In this thoughtful collection of conversations Amelia Stein seeks paradoxically to define, without locking down, the narrative of the Occupy movement and widespread revolutionary zeitgeist that sprung up around it through discussion with a selection of contemporary artists, activists, and thinkers. This is a true exercise in dialogue, using the words of these vital minds in concurrence with each other to strive for some larger truth. Amanda Carlin voices these interviews with the sympathetic and serious tone that they require. This is an inspiring collection for any curious mind or student of social and political thought.
"I don't think there'll ever be a day when there's nothing to dissent about." (Lawrence Ferlinghetti)
"The game is being run on people but they don’t know how the game is being run." (Arthur Blaustein)
"I often feel as though right before a movement people think nothing is going to change." (Candace Falk)
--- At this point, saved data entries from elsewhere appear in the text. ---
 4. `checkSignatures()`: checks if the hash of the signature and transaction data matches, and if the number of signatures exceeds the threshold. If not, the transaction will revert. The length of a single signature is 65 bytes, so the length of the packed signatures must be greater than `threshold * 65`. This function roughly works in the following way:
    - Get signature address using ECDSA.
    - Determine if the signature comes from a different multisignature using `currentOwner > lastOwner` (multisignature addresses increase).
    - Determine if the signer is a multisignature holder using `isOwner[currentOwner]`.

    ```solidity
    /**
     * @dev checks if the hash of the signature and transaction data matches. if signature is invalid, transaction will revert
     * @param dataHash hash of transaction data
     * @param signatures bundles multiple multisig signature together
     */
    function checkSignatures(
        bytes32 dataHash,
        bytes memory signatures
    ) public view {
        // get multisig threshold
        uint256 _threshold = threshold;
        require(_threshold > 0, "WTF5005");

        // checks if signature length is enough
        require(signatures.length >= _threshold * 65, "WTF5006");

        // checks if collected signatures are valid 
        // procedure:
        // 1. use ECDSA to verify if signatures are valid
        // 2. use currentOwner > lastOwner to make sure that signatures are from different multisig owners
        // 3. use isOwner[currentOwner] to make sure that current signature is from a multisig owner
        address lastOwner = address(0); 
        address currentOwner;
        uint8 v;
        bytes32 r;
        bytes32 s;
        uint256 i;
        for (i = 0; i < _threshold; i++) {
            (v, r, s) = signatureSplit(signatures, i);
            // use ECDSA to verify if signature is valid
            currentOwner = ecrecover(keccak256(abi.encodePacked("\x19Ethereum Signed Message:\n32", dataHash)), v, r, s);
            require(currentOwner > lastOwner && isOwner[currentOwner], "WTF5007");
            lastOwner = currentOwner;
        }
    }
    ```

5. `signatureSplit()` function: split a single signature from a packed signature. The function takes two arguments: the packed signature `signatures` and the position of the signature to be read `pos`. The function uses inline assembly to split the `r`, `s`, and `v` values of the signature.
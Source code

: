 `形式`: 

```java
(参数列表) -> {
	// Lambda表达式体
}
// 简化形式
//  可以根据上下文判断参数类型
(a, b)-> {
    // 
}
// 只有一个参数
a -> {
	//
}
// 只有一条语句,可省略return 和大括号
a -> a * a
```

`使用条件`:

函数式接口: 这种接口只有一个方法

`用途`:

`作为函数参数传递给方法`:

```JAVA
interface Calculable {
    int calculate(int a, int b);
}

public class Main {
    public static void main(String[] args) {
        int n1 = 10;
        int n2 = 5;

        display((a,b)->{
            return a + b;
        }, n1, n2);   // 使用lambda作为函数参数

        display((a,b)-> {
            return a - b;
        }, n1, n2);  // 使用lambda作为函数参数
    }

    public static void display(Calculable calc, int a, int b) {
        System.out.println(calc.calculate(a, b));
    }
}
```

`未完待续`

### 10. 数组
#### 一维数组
Since the eviction of Occupy protestors from encampments in many cities throughout the world, smaller and more targeted occupations have continued. Workers in a Chicago factory occupied - with the support of their union - to protest layoffs. Teachers and students in Tucson staged a walkout to protest the removal of Chicano history books from the curriculum. Home foreclosures were disrupted, even avoided, by direct community action. But what does it all mean? What do we talk about when we talk about "revolution", if we talk about it at all?
Journalist Amelia Stein sat down with some of our most prominent thinkers, artists, and activists and asked them. The resulting conversations were lively, thoughtful, and engaging. This is the perfect handbook for anyone looking to engage more deeply with our own, ongoing, American Spring.